According to 2016 and 2015 data from the Japan Ministry of Foreign Affairs, there are 60,689 Nepalese and 28,047 Indian nationals residing in Japan. Many reside as ethnic enclaves within the Okubo and Hyakunincho neighborhoods. In Edogawa ward, about 2000 Indians live in the Nishi-Kasai area known as a “Little India”. That provides a great opportunity both to try different styles of curry and support other foreigners’ work.
Especially if you are vegetarian, Indian and Nepalese curry shops in Japan are something you must try. They are all over the country! Usually run by foreigners, these shops are very foreigner-friendly. The menus are usually in both Japanese and English. Plus they are budget-friendly. One person can get his or her stomach happy and full for around 1000 yen.
There is no need to look for a particular Indian or Nepalese curry place, because they are very common and easy to find anywhere in Japan. In Tokyo it happens that Ueno has quite a few of them, and one vegetarian focused location even offers vegan options. “Vege Herb Saga” is located close to the station. They offer a huge mountain shaped kind of pancake called dosa.
The staff is very friendly, and the chef even came to greet us at the table. The prices are a little higher the average, but well worth it.
Another popular place near Ueno, next to the street market Ameyokocho, is a place called “Mantra.” They offer a curry buffet where you can try different flavours. The staff speaks English and was helpful with the vegetarian options.
There is a chain of shops called Manakamana (マナカマナ). They are often located near train stations, such as Edogawa and Higashi Koenji, among others. As free of charge starters, they offer spicy crackers and a small radish salad. The water is poured in a beautiful copper cups that keep it cool. And of course, their curry and naan come in numerous variations.

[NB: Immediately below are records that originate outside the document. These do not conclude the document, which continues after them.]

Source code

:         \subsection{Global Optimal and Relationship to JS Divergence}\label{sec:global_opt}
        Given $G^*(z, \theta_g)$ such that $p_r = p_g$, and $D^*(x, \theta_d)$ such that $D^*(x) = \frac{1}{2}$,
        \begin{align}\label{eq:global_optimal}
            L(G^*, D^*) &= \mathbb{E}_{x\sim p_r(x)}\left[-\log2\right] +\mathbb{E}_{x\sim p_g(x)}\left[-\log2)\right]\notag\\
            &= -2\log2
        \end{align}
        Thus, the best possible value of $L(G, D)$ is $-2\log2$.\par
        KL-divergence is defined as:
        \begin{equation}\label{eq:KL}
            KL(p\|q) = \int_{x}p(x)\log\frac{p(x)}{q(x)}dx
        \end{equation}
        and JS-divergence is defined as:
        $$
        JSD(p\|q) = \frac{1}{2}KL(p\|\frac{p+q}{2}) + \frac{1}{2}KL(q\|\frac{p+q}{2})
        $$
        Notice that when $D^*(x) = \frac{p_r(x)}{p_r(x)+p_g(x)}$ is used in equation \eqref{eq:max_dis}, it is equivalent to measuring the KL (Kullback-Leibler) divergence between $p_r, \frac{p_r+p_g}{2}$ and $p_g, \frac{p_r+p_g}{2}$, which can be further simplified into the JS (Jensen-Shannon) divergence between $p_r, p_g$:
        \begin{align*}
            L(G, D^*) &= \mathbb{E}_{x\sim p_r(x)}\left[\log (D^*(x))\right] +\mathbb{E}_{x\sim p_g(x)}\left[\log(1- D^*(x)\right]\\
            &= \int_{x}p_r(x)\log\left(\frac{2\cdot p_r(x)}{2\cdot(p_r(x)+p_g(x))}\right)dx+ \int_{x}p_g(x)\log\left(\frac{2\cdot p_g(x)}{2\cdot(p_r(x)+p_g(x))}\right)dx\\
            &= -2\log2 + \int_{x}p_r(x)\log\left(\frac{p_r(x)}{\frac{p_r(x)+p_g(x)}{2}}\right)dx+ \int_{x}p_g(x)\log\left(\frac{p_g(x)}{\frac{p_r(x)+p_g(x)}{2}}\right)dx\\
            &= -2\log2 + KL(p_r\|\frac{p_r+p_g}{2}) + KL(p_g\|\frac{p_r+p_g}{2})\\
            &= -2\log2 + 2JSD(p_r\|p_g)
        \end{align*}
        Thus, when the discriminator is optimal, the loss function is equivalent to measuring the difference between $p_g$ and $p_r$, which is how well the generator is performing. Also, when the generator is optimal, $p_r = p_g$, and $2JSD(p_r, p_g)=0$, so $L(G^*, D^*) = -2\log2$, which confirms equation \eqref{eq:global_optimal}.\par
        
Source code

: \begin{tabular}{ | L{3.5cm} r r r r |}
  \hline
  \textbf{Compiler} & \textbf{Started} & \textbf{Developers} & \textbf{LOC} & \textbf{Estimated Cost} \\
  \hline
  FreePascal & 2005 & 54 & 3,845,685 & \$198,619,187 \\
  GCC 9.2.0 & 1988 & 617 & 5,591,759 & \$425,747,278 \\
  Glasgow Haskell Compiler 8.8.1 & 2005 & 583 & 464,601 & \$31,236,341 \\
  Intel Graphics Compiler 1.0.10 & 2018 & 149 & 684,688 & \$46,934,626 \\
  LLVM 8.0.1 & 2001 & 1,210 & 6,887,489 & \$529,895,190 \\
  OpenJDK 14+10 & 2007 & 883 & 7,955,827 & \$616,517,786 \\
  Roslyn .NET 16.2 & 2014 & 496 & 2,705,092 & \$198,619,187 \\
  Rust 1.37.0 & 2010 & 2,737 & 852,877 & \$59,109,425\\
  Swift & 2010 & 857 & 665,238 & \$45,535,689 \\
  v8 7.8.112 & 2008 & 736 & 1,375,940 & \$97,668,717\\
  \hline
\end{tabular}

There are so called set courses that include several kinds of curry and side dishes, such as salad, and a desert. You can choose the level of spice from none to very hot. I think the most spicy ones are great for the cold weather. Naan choices are usually: normal, butter, garlic, sesame seeds, and sweet.
Usually, Indian and Nepalese curry shops are small and very cozy. There would be traditional music playing, and the interior contains various scenes of nature, such as Mt. Everest. I find the food, atmosphere, and friendliness a very relaxing experience.
There is an option of taking out too.
I love eating at Indian and Nepalese curry shops with all the bright colors and mix of scents and spices. Maybe you will find your favorite too?
Disclaimer: I do not possess knowledge on the differences between Indian regional and Nepalese cuisine.